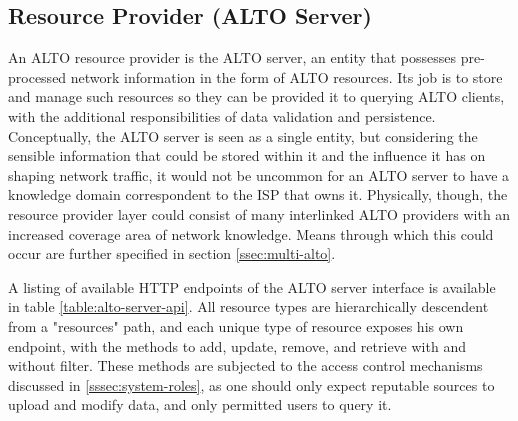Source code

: 
\subsection{Resource Provider (ALTO Server)}

    An ALTO resource provider is the ALTO server, an entity that possesses pre-processed network information in the form of ALTO resources.
    Its job is to store and manage such resources so they can be provided it to querying ALTO clients, with the additional responsibilities of data validation and persistence.
    Conceptually, the ALTO server is seen as a single entity, but considering the sensible information that could be stored within it and the influence it has on shaping network traffic, it would not be uncommon for an ALTO server to have a knowledge domain correspondent to the ISP that owns it.
    Physically, though, the resource provider layer could consist of many interlinked ALTO providers with an increased coverage area of network knowledge.
    Means through which this could occur are further specified in section \ref{ssec:multi-alto}.

    A listing of available HTTP endpoints of the ALTO server interface is available in table \ref{table:alto-server-api}.
    All resource types are hierarchically descendent from a "resources" path, and each unique type of resource exposes his own endpoint, with the methods to add, update, remove, and retrieve with and without filter.
    These methods are subjected to the access control mechanisms discussed in \ref{sssec:system-roles}, as one should only expect reputable sources to upload and modify data, and only permitted users to query it.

**Exercise description**:
Print the material above verbatim except the pictures.

**Result of this task**:
Source code

: 
\subsection{Resource Provider (ALTO Server)}

    An ALTO resource provider is the ALTO server, an entity that possesses pre-processed network information in the form of ALTO resources.
    Its job is to store and manage such resources so they can be provided it to querying ALTO clients, with the additional responsibilities of data validation and persistence.
    Conceptually, the ALTO server is seen as a single entity, but considering the sensible information that could be stored within it and the influence it has on shaping network traffic, it would not be uncommon for an ALTO server to have a knowledge domain correspondent to the ISP that owns it.
    Physically, though, the resource provider layer could consist of many interlinked ALTO providers with an increased coverage area of network knowledge.
    Means through which this could occur are further specified in section \ref{ssec:multi-alto}.

    A listing of available HTTP endpoints of the ALTO server interface is available in table \ref{table:alto-server-api}.
    All resource types are hierarchically descendent from a "resources" path, and each unique type of resource exposes his own endpoint, with the methods to add, update, remove, and retrieve with and without filter.
    These methods are subjected to the access control mechanisms discussed in \ref{sssec:system-roles}, as one should only expect reputable sources to upload and modify data, and only permitted users to query it.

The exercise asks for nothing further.